Collected data:

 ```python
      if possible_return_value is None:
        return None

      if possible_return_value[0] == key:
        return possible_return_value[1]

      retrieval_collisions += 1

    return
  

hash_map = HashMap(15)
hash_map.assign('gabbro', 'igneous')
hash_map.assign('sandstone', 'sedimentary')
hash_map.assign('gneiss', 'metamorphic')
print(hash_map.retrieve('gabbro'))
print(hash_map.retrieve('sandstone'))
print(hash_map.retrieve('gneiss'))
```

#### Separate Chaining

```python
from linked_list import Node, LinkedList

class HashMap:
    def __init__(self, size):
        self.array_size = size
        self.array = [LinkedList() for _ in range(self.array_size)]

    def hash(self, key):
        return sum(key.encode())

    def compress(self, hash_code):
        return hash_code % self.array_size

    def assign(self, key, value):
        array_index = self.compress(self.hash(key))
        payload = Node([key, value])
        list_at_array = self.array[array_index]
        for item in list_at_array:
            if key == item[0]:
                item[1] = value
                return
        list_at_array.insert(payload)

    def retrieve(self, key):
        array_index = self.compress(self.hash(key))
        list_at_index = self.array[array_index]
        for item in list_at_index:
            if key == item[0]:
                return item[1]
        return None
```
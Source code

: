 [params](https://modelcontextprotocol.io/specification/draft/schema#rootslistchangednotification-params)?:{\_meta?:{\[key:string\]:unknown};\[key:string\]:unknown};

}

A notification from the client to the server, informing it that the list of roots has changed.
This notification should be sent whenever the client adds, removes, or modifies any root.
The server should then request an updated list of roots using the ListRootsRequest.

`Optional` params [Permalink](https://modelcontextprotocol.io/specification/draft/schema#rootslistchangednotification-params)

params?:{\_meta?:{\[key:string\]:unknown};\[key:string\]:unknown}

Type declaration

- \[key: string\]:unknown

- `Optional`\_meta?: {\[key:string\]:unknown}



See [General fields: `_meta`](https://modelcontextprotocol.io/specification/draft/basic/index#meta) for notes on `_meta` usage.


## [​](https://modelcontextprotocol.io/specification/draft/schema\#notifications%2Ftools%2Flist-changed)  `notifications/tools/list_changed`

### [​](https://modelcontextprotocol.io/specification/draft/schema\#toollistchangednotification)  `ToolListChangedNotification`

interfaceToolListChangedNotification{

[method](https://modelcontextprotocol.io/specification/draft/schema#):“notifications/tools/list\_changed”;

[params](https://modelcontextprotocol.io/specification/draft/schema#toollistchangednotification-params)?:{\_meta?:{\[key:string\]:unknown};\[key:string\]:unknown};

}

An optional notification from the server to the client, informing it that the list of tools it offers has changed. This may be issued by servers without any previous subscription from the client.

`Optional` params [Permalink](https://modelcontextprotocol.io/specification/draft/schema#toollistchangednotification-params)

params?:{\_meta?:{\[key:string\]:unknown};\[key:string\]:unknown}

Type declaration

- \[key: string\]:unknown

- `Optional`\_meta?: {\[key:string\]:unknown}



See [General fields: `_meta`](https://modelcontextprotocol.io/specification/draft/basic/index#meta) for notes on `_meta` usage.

■ **PROBLEM TO WORK ON**
Search the entries above for the word "specification" and copy each line where it appears.

■ **OUTPUT FOR THIS EXERCISE**
: [params](https://modelcontextprotocol.io/specification/draft/schema#rootslistchangednotification-params)?:{\_meta?:{\[key:string\]:unknown};\[key:string\]:unknown};
`Optional` params [Permalink](https://modelcontextprotocol.io/specification/draft/schema#rootslistchangednotification-params)
See [General fields: `_meta`](https://modelcontextprotocol.io/specification/draft/basic/index#meta) for notes on `_meta` usage.
## [​](https://modelcontextprotocol.io/specification/draft/schema\#notifications%2Ftools%2Flist-changed)  `notifications/tools/list_changed`
### [​](https://modelcontextprotocol.io/specification/draft/schema\#toollistchangednotification)  `ToolListChangedNotification`
[method](https://modelcontextprotocol.io/specification/draft/schema#):“notifications/tools/list\_changed”;
[params](https://modelcontextprotocol.io/specification/draft/schema#toollistchangednotification-params)?:{\_meta?:{\[key:string\]:unknown};\[key:string\]:unknown};
`Optional` params [Permalink](https://modelcontextprotocol.io/specification/draft/schema#toollistchangednotification-params)
See [General fields: `_meta`](https://modelcontextprotocol.io/specification/draft/basic/index#meta) for notes on `_meta` usage.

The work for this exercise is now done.